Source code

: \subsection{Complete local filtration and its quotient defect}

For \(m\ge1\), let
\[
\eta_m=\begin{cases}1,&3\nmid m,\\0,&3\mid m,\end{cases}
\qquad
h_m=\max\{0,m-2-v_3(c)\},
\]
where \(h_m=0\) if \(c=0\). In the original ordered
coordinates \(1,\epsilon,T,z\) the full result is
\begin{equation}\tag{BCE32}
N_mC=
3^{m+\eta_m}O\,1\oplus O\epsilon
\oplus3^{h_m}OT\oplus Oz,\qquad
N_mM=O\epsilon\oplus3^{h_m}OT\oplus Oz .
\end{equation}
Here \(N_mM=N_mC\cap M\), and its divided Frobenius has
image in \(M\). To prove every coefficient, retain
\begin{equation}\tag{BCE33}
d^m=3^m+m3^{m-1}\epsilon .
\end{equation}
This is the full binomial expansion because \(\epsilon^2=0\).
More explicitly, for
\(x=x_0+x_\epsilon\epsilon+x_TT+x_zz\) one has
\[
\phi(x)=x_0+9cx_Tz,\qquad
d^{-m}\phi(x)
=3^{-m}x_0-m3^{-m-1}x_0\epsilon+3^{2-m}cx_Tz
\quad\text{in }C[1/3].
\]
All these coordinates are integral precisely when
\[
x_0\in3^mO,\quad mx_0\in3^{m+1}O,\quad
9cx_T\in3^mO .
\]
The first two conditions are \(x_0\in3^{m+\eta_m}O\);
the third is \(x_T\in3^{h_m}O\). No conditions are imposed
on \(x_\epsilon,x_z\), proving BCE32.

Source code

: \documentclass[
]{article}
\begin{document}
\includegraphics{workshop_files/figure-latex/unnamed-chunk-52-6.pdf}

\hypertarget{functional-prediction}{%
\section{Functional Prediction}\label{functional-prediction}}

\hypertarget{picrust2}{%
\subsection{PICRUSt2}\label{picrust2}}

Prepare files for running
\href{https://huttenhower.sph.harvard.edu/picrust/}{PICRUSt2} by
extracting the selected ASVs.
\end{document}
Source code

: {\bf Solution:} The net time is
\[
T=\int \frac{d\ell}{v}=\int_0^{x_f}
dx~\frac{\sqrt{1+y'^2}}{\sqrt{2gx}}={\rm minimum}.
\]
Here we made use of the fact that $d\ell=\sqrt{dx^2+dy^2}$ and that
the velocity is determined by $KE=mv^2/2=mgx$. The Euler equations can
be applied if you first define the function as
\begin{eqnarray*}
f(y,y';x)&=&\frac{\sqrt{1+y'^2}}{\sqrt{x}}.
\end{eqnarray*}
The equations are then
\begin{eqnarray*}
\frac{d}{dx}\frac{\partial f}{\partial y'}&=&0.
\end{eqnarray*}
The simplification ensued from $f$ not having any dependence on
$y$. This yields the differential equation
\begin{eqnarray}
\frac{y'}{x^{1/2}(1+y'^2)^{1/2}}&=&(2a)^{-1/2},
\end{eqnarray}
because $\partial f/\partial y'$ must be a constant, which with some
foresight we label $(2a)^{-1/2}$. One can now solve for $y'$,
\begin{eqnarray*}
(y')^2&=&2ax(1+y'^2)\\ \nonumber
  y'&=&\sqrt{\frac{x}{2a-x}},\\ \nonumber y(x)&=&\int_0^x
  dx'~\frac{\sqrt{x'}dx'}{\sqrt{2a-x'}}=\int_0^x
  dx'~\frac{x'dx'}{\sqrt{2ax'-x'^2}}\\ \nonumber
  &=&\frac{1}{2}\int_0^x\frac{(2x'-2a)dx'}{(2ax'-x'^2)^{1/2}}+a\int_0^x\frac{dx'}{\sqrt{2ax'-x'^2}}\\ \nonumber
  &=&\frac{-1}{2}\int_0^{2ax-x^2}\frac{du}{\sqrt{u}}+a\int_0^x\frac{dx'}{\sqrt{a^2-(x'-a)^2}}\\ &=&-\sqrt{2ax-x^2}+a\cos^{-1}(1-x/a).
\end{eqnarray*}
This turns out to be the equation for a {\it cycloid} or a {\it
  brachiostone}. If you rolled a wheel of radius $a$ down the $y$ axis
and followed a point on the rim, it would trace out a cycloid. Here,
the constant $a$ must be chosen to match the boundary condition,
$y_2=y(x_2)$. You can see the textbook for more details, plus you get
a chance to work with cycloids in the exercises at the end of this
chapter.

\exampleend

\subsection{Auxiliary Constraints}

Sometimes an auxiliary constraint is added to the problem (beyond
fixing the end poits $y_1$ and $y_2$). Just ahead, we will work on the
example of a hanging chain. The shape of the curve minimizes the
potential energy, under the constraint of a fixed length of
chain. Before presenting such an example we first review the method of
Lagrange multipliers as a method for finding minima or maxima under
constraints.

==================================================

| ABOUT THIS TASK |
Scan the material above for lines holding "with" and copy each of them.

| SOLUTION BELOW |
because $\partial f/\partial y'$ must be a constant, which with some
a chance to work with cycloids in the exercises at the end of this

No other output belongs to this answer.